A Joule is a unit of energy in the International System of Units, or SI. It is equal to the energy transferred to an object when a one newton force is applied to the object in the direction of its motion through a distance of one meter. It can also be defined as the energy dissipated as heat when a 1-ampere electric current passes through a resistance of 1 ohm in the course of one second. It has values both in SI base units, such as kg-meter-seconds squared, and other SI units, such as newtons meters, amperes seconds and volts joules.
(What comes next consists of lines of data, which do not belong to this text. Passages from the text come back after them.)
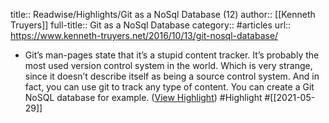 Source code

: title:: Readwise/Highlights/Git as a NoSql Database (12)
author:: [[Kenneth Truyers]]
full-title:: Git as a NoSql Database
category:: #articles
url:: https://www.kenneth-truyers.net/2016/10/13/git-nosql-database/

- Git’s man-pages state that it’s a stupid content tracker. It’s probably the most used version control system in the world. Which is very strange, since it doesn’t describe itself as being a source control system. And in fact, you can use git to track any type of content. You can create a Git NoSQL database for example. ([View Highlight](https://instapaper.com/read/1415665639/16525950)) #Highlight #[[2021-05-29]] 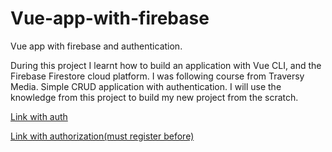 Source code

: # Vue-app-with-firebase
Vue app with firebase and authentication.

During this project I learnt how to build an application with Vue CLI, and the Firebase Firestore cloud platform. I was following course from Traversy Media. Simple CRUD application with authentication. I will use the knowledge from this project to build my new project from the scratch.

<a href="https://vueauthapp.netlify.com/?_ga=2.263003016.541562246.1566549104-1287068155.1566549104#/">Link with auth</a>

<a href="https://vuefirebaseappwithauth.netlify.com/#/login">Link with authorization(must register before)</a>

<img src="https://i.ytimg.com/vi/sYNjEzcOTOs/maxresdefault.jpg" alt="">
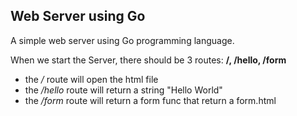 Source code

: ## Web Server using Go

A simple web server using Go programming language.

When we start the Server, there should be 3 routes: **/, /hello, /form**
- the */* route will open the html file 
- the */hello* route will return a string "Hello World"
- the */form* route will return a form func that return a form.html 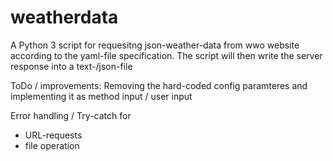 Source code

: # weatherdata

A Python 3 script for requesitng json-weather-data from wwo website according to the yaml-file specification.
The script will then write the server response into a text-/json-file

ToDo / improvements:
Removing the hard-coded config paramteres and implementing it as method input / user input

Error handling / Try-catch for 
 - URL-requests
 - file operation



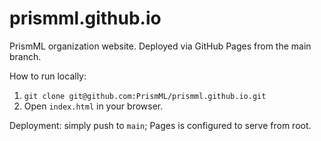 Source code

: # prismml.github.io

PrismML organization website. Deployed via GitHub Pages from the main branch.

How to run locally:
1. `git clone git@github.com:PrismML/prismml.github.io.git`
2. Open `index.html` in your browser.

Deployment: simply push to `main`; Pages is configured to serve from root.
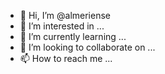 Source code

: - 👋 Hi, I’m @almeriense
- 👀 I’m interested in ...
- 🌱 I’m currently learning ...
- 💞️ I’m looking to collaborate on ...
- 📫 How to reach me ...

<!---
almeriense/almeriense is a ✨ special ✨ repository because its `README.md` (this file) appears on your GitHub profile.
You can click the Preview link to take a look at your changes.
--->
James Prescott Joule was a famous English physicist and mathematician. He helped develop the Kelvin scale of heat measurement, as well as discovered the relationship between heat and mechanical work, leading to the law of conservation of energy. This means that Joule's legacy is unasure, which becomes the first law of thermodynamics.
The joule is a SI derived unit that is used in a variety of scientific contexts. Practical examples of energy measurements using joules are the amount of energy needed to raise weight, release energy when objects fall, heat needed to increase temperature, and the kinetic energy of moving objects.
One dimensional representation of a joule is the N·m (Newton-meter). This is the International System's unit for torque. These units, however, are different, so they should not be used to represent each other. Even though the joule is equivalent to the N·m, the N·m should not be used when representing a joule - but only when it represents torque.
The kilojoule is a metric unit of energy that is equivalent to 1,000 joules. The joule can be defined as the amount of energy transferred to an object when a one Newton force acts on an object in the direction of its linear displacement across a distance of one meter.
The kilojoule, just like other SI-derived units, uses SI prefixes to denote multiples or submultiples. In this instance, the prefix "kilo" is used to represent a multiple of 1,000.
In countries that use the International System of Units (SI), such as the United States, the kilojoule is widely used as a unit of food energy and can be found on many food labels. In some circumstances, both kilojoules and kilocalories are displayed, but in countries such as America, only kilocalories are shown (often referred to as calories) on food labels. Asides from this common use, kilojoules are utilized within scientific contexts all over the world.
Joule to Kilojoule Conversion Table
Joule [J] Kilojoule [kJ]
0.01 J 1.0E-5 kJ
0.1 J 0.0001 kJ
1 J 0.001 kJ
2 J 0.002 kJ
3 J 0.003 kJ
5 J 0.005 kJ
10 J 0.01 kJ
20 J 0.02 kJ
50 J 0.05 kJ
100 J 0.1 kJ
1000 J 1 kJ
How to Convert Joule to Kilojoule
1 J = 0.001 kJ
1 kJ = 1000 J
Example: Convert 15 J to kJ:
15 J = 15 × 0.001 kJ = 0.015 kJ
A unit converter is an online free tool that enables you to convert one unit of measurement into another.
If you are wondering , How to convert Joule to Kilojoule online energy conversion formula chart, table. You are at the right place, Kilocalorie to calorie online energy conversion formula, example to Foot pound to Newton meter online energy converter Formula, chart to find an easy & quick conversion calculator.
An online conversion calculator helps you convert all types of the measurement unit.